Updated: Comment #N
Problem/Motivation
CacheArray has been deprecated. The only left-over use is SchemaCache, which was added in 7.x because the list of tables could get very long, especially due to configurable fields.
Proposed resolution
As field storage tables are no longer exposed in hook_schema() and a lot of tables have been dropped due to conversion to config entities, caches tables are created on-demand as well and are no longer in there. The expected amount of tables defined in hook_schema() will be much much smaller in 8.x. Maybe even the content entity storage tables will be removed. So the schema cache is small enough so that we won't have to worry about it anymore.
Therefore, drop SchemaCache without replacement, together with CacheArray.
Remaining tasks
User interface changes
API changes
CacheArray is removed, has been deprecated for a long time already.
Original report by @cosmicdreams
As a follow up to #1858616: Extract generic CacheCollector implementation and interface from CacheArray we should remove the deprecated CacheArray class and convert the final pieces of Drupal to use CacheCollector instead of CacheArray. Only two uses remain and two places within code comments.
Then we can put the parent issue to bed by writing a change notice.
Comment | File | Size | Author |
---|---|---|---|
#24 | remove-cache-array-2185015-24-interdiff.txt | 822 bytes | Berdir |
#24 | remove-cache-array-2185015-24.patch | 12.52 KB | Berdir |
#19 | remove-cache-array-2185015-19-interdiff.txt | 9.6 KB | Berdir |
#19 | remove-cache-array-2185015-19.patch | 11.86 KB | Berdir |
#3 | 2185015-3-schema-cache.patch | 3.75 KB | ianthomas_uk |
Comments
Comment #2
BerdirDuplicate of #1957092: [META] Remove CacheArray, issue to remove ModuleInfo is RTBC, schema is likely going to be tricky.
This is not a drop-in replacement, it requires rewriting the implementation of the client classes to stop treating them as arrays but as an object with methods.
Not sure why I forgot to write the change notice, but it's not blocked on this, adding CacheCollector and removing CacheArray can and probably should be two separat change notices.
Comment #3
ianthomas_ukThe tricky part of the is to convert the SchemaCache class to use CacheCollector, but unless I've missed something really obvious the SchemaCache class is totally unnecessary anyway.
The only usage of SchemaCache is in drupal_get_schema, and it is only used there if there is no schema at all, in which case a new instance is created which retrieves the schema from drupal_get_complete_schema().

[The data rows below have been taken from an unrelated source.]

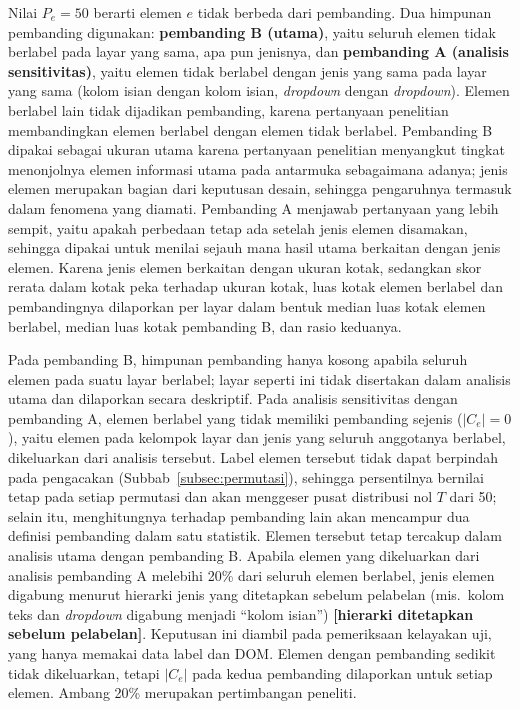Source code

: Nilai $P_e = 50$ berarti elemen $e$ tidak berbeda dari pembanding. Dua himpunan pembanding digunakan: \textbf{pembanding B (utama)}, yaitu seluruh elemen tidak berlabel pada layar yang sama, apa pun jenisnya, dan \textbf{pembanding A (analisis sensitivitas)}, yaitu elemen tidak berlabel dengan jenis yang sama pada layar yang sama (kolom isian dengan kolom isian, \emph{dropdown} dengan \emph{dropdown}). Elemen berlabel lain tidak dijadikan pembanding, karena pertanyaan penelitian membandingkan elemen berlabel dengan elemen tidak berlabel. Pembanding B dipakai sebagai ukuran utama karena pertanyaan penelitian menyangkut tingkat menonjolnya elemen informasi utama pada antarmuka sebagaimana adanya; jenis elemen merupakan bagian dari keputusan desain, sehingga pengaruhnya termasuk dalam fenomena yang diamati. Pembanding A menjawab pertanyaan yang lebih sempit, yaitu apakah perbedaan tetap ada setelah jenis elemen disamakan, sehingga dipakai untuk menilai sejauh mana hasil utama berkaitan dengan jenis elemen. Karena jenis elemen berkaitan dengan ukuran kotak, sedangkan skor rerata dalam kotak peka terhadap ukuran kotak, luas kotak elemen berlabel dan pembandingnya dilaporkan per layar dalam bentuk median luas kotak elemen berlabel, median luas kotak pembanding B, dan rasio keduanya.

Pada pembanding B, himpunan pembanding hanya kosong apabila seluruh elemen pada suatu layar berlabel; layar seperti ini tidak disertakan dalam analisis utama dan dilaporkan secara deskriptif. Pada analisis sensitivitas dengan pembanding A, elemen berlabel yang tidak memiliki pembanding sejenis ($|C_e| = 0$), yaitu elemen pada kelompok layar dan jenis yang seluruh anggotanya berlabel, dikeluarkan dari analisis tersebut. Label elemen tersebut tidak dapat berpindah pada pengacakan (Subbab~\ref{subsec:permutasi}), sehingga persentilnya bernilai tetap pada setiap permutasi dan akan menggeser pusat distribusi nol $T$ dari 50; selain itu, menghitungnya terhadap pembanding lain akan mencampur dua definisi pembanding dalam satu statistik. Elemen tersebut tetap tercakup dalam analisis utama dengan pembanding B. Apabila elemen yang dikeluarkan dari analisis pembanding A melebihi 20\% dari seluruh elemen berlabel, jenis elemen digabung menurut hierarki jenis yang ditetapkan sebelum pelabelan (mis.\ kolom teks dan \emph{dropdown} digabung menjadi ``kolom isian'') \textbf{[hierarki ditetapkan sebelum pelabelan]}. Keputusan ini diambil pada pemeriksaan kelayakan uji, yang hanya memakai data label dan DOM. Elemen dengan pembanding sedikit tidak dikeluarkan, tetapi $|C_e|$ pada kedua pembanding dilaporkan untuk setiap elemen. Ambang 20\% merupakan pertimbangan peneliti.

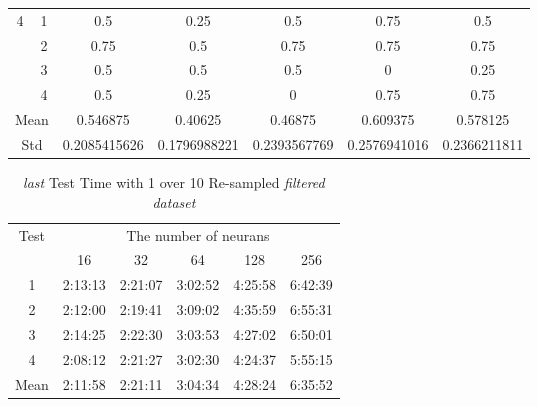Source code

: \documentclass[draft,dvipsnames]{drexel-thesis}
\begin{document}
\begin{thesis}
\begin{table}[!t]
\begin{tabular}{|c|c|c|c|c|c|c|}
\multirow{4}{*}{4}    & 1                   & 0.5          & 0.25         & 0.5          & 0.75         & 0.5          \\ \cline{2-7}
                      & 2                   & 0.75         & 0.5          & 0.75         & 0.75         & 0.75         \\ \cline{2-7}
                      & 3                   & 0.5          & 0.5          & 0.5          & 0            & 0.25         \\ \cline{2-7}
                      & 4                   & 0.5          & 0.25         & 0            & 0.75         & 0.75         \\ \hline
\multicolumn{2}{|c|}{Mean}                  & 0.546875     & 0.40625      & 0.46875      & 0.609375     & 0.578125     \\ \hline
\multicolumn{2}{|c|}{Std}                   & 0.2085415626 & 0.1796988221 & 0.2393567769 & 0.2576941016 & 0.2366211811 \\ \hline
\end{tabular}
\end{table}

\begin{table}[!t]
\centering
\caption{{\em last} Test Time with 1 over 10 Re-sampled {\em filtered dataset}}
\label{tbl:last_1_10_time}
\begin{tabular}{|c|c|c|c|c|c|}
\hline
\multirow{2}{*}{Test}      & \multicolumn{5}{c|}{The number of neurans}                                                                                                               \\ \cline{2-6}
                           & 16                           & 32                           & 64                           & 128                          & 256                          \\ \hline
1                          & 2:13:13                      & 2:21:07                      & 3:02:52                      & 4:25:58                      & 6:42:39                      \\ \hline
2                          & 2:12:00                      & 2:19:41                      & 3:09:02                      & 4:35:59                      & 6:55:31                      \\ \hline
3                          & 2:14:25                      & 2:22:30                      & 3:03:53                      & 4:27:02                      & 6:50:01                      \\ \hline
4                          & 2:08:12                      & 2:21:27                      & 3:02:30                      & 4:24:37                      & 5:55:15                      \\ \hline
\multicolumn{1}{|l|}{Mean} & \multicolumn{1}{l|}{2:11:58} & \multicolumn{1}{l|}{2:21:11} & \multicolumn{1}{l|}{3:04:34} & \multicolumn{1}{l|}{4:28:24} & \multicolumn{1}{l|}{6:35:52} \\ \hline
\end{tabular}
\end{table}


\end{thesis}
\end{document}
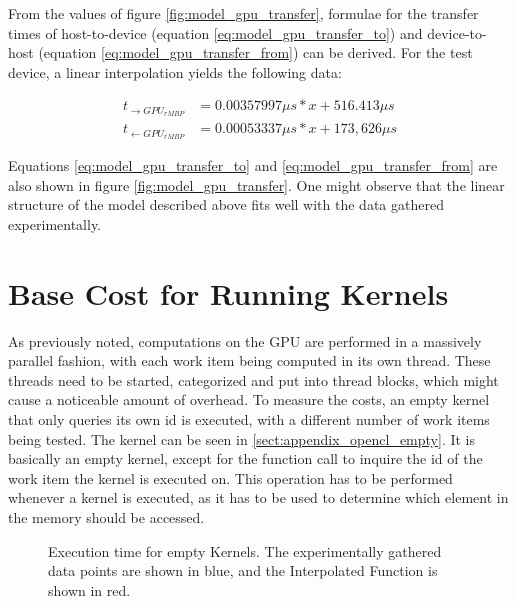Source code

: From the values of figure \ref{fig:model_gpu_transfer}, formulae for the transfer times of host-to-device (equation \ref{eq:model_gpu_transfer_to}) and device-to-host (equation \ref{eq:model_gpu_transfer_from}) can be derived. For the test device, a linear interpolation yields the following data:

\begin{align}
	\label{eq:model_gpu_transfer_to} t_{\rightarrow GPU_{rMBP}} &= 0.00357997\mu s * x + 516.413\mu s\\
	\label{eq:model_gpu_transfer_from} t_{\leftarrow GPU_{rMBP}} &= 0.00053337\mu s * x + 173,626\mu s
\end{align}

Equations \ref{eq:model_gpu_transfer_to} and \ref{eq:model_gpu_transfer_from} are also shown in figure \ref{fig:model_gpu_transfer}. One might observe that the linear structure of the model described above fits well with the data gathered experimentally.

\newpage


\section{Base Cost for Running Kernels}
\label{sect:model_runtime}
As previously noted, computations on the GPU are performed in a massively parallel fashion, with each work item being computed in its own thread. These threads need to be started, categorized and put into thread blocks, which might cause a noticeable amount of overhead. To measure the costs, an empty kernel that only queries its own id is executed, with a different number of work items being tested. The kernel can be seen in \ref{sect:appendix_opencl_empty}. It is basically an empty kernel, except for the function call to inquire the id of the work item the kernel is executed on. This operation has to be performed whenever a kernel is executed, as it has to be used to determine which element in the memory should be accessed. \\

\begin{figure}[h]
	\begin{center}
		\caption{Execution time for empty Kernels. The experimentally gathered data points are shown in blue, and the Interpolated Function is shown in red.}
		\label{fig:model_empty_kernel}
	\end{center}
\end{figure}

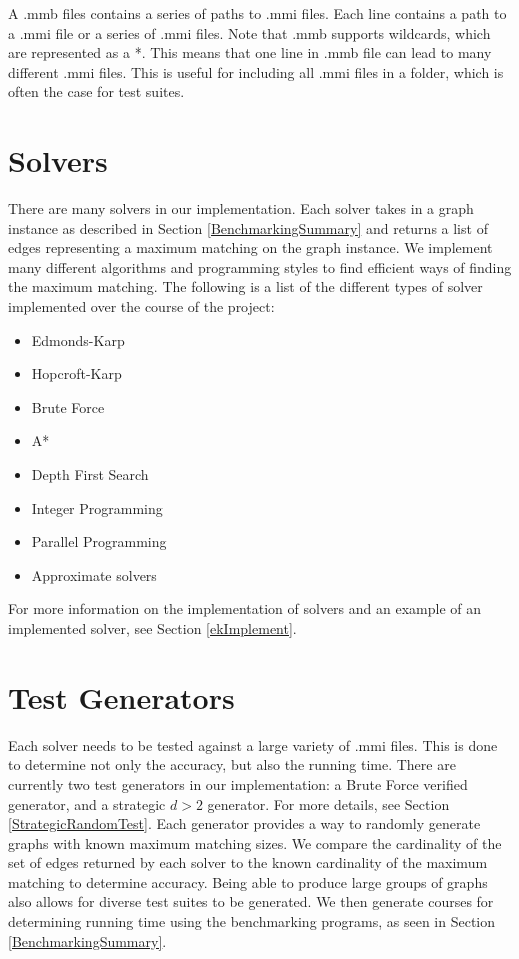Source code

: A .mmb files contains a series of paths to .mmi files. Each line contains a path to 
a .mmi file or a series of .mmi files. Note that .mmb supports wildcards, which are
represented as a *. This means that one line in .mmb file can lead to many 
different .mmi files. This is useful for including all .mmi files in a folder,
which is often the case for test suites. 

\section{Solvers} \label{SolverSummary}
There are many solvers in our implementation. Each solver takes in a graph instance
as described in Section \ref{BenchmarkingSummary} and returns a list of edges representing
a maximum matching on the graph instance. We implement many different algorithms and 
programming styles to find efficient ways of finding the maximum matching. 
The following is a list of the
different types of solver implemented over the course of the project:
\begin{itemize}
    \item Edmonds-Karp 
    \item Hopcroft-Karp
    \item Brute Force
    \item A*
    \item Depth First Search
    \item Integer Programming
    \item Parallel Programming
    \item Approximate solvers
\end{itemize}
For more information on the implementation of solvers and an example of an implemented solver,
see Section \ref{ekImplement}.

\section{Test Generators}
Each solver needs to be tested against a large variety of .mmi files. This is
done to determine not only the accuracy, but also the running time. There are 
currently two test generators in our implementation: a Brute Force verified 
generator, and a strategic $d > 2$ generator. For more details, see Section \ref{StrategicRandomTest}. Each generator provides
a way to randomly generate graphs with known maximum matching sizes. We compare 
the cardinality of the set of edges returned by each solver to the known cardinality of
the maximum matching to
determine accuracy. Being able to produce large groups of graphs also allows for 
diverse test suites to be generated. We then generate courses
for determining running time using the benchmarking programs, as seen in 
Section \ref{BenchmarkingSummary}. 

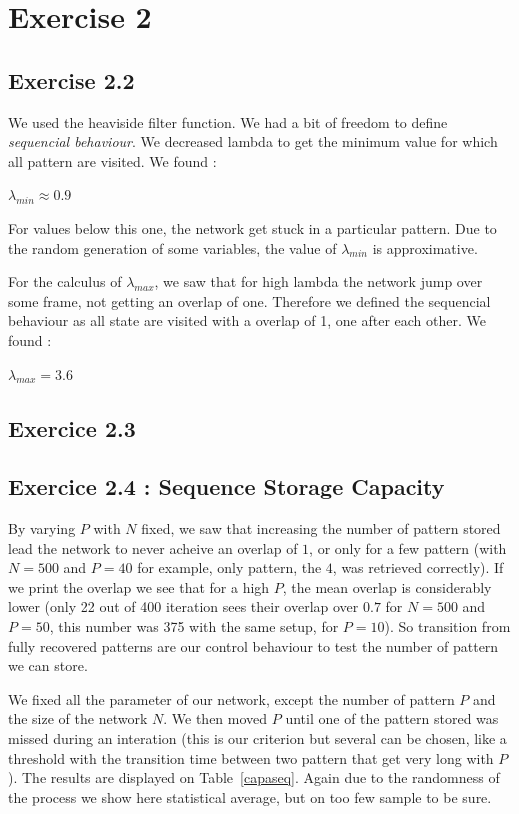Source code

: \section{Exercise 2}
\subsection{Exercise 2.2}
We used the heaviside filter function. We had a bit
of freedom to define {\it sequencial behaviour}. We decreased lambda to get the minimum value
for which all pattern are visited. We found :
\begin{center}
$\lambda_{min} \approx 0.9$
\end{center}
For values below this one, the network get stuck in a particular pattern. Due to the random generation
of some variables, the value of $\lambda_{min}$ is approximative.


For the calculus of $\lambda_{max}$, we saw that for high lambda the network jump over some frame, not
getting an overlap of one. Therefore we defined the sequencial behaviour as all state are visited with a overlap of 1, 
one after each other.
We found :
\begin{center}
$\lambda_{max} = 3.6$
\end{center}
\subsection{Exercice 2.3}

\subsection{Exercice 2.4 : Sequence Storage Capacity}

By varying $P$ with $N$ fixed, we saw that increasing the number of pattern stored lead the network
to never acheive an overlap of $1$, or only for a few pattern (with $N = 500$ and $P = 40$ for example, only pattern, the $4$,
was retrieved correctly). If we print the overlap we see that for a high $P$, the mean overlap is considerably lower (only 22 out of 400
iteration sees their overlap over $0.7$ for $N = 500$ and $P = 50$, this number was 375 with the same setup, for $P = 10$). So transition
from fully recovered patterns are our control behaviour to test the number of pattern we can store. 

We fixed all the parameter of our network, except the number of pattern $P$ and the size of the
network $N$. We then moved $P$ until one of the pattern stored was missed during an interation (this is our criterion
but several can be chosen, like a threshold with the transition time between two pattern that get very long
with $P$). The results are displayed on Table~\ref{capaseq}. Again due to the randomness of the process
we show here statistical average, but on too few sample to be sure. 

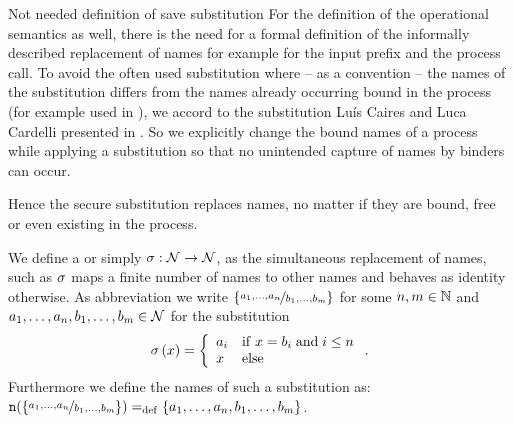 \begin{old}{Not needed definition of save substitution}
For the definition of the operational semantics as well, there is the need for a formal definition of the informally described replacement of names for example for the input prefix and the process call. To avoid the often used substitution where -- as a convention -- the names of the substitution differs from the names already occurring bound in the process (for example used in \cite{sangiorgi}), we accord to the substitution Lu\'{i}s Caires and Luca Cardelli presented in \cite{caires}. So we explicitly change the bound names of a process while applying a substitution so that no unintended capture of names by binders can occur.

Hence the secure substitution replaces names, no matter if they are bound, free or even existing in the process.
\begin{definition}
\label{def_substitution}
	We define a  or simply  $\sigma:\mathcal N\rightarrow\mathcal N$, as the simultaneous replacement of names, such as $\sigma$ maps a finite number of names to other names and behaves as identity otherwise. As abbreviation we write $\left\{\nicefrac{a_1,\ldots,a_n}{b_1,\ldots,b_m}\right\}$ for some $n,m\in\mathbb N$ and $a_1,\ldots,a_n,b_1,\ldots,b_m\in\mathcal N$ for the substitution
	\[\sigma\left(x\right) =\left\{\begin{array}{ll}
									a_i & \mathrm{if}\; x=b_i \;\text{and} \; i\leq{}n\\
									x & \text{else}
									\end{array}
								\right..\]
	Furthermore we define the names of such a substitution as: $\n{\subs{a_1,\ldots,a_n}{b_1,\ldots,b_m}}\define\set{a_1,\ldots,a_n,b_1,\ldots,b_m}$. 


\end{definition}
\end{old}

But that function's already cached, so we're just copying from one cache to another.
The current code is also a bit weird, because $schema in drupal_get_schema is sometimes an array and sometimes an instance of SchemaCache.
Let's see if the testbot shows something I've not thought of.
Comment #4
ianthomas_ukComment #5
BerdirWe don't want to go back to an array, we want to use a CacheCollection instead.
And there used to be cases where we looped over the full list of schemas, might only exist in contrib and not core, not sure.
Comment #6
ianthomas_ukThis doesn't 'go back' to an array, it's just being consistent about the existing usage of an array.
At the moment a SchemaCache instance can only be returned by calling, in order:
drupal_get_schema('table_name'); // populate $schema with SchemaCache
drupal_get_schema(); // retrieve SchemaCache.
If you set $rebuild = true, $schema will switch back to an array.
If you call drupal_get_schema() first, before asking for a specific table, $schema will initialise to an array.
If you call drupal_get_complete_schema(), you will get an array.
As it happens, a call to drupal_get_schema() without passing a table will usually return an object, but that's only because most calls to drupal_get_schema() pass a table.
Comment #7
BerdirNo, if there is no rebuild enforced and it is called with a table name, it initializes a CacheSchema, which will maintain an internal cache that only consists of the actually used tables.
It only calls the full schema if all tables are requested, which means that the SchemaCache() wouldn't help and would only get filled up for no reason.
Yes, it does some tricky around object/array, but that's because this was introduced in 7.x, to avoid breaking backwards compatibility. I'm sure this is working :)
Comment #8
ianthomas_ukAh, OK. I can see now how that works (apart from where the SchemaCache is cleared when the schema is rebuilt) and how it will use less memory to only load the schema for the tables that are needed.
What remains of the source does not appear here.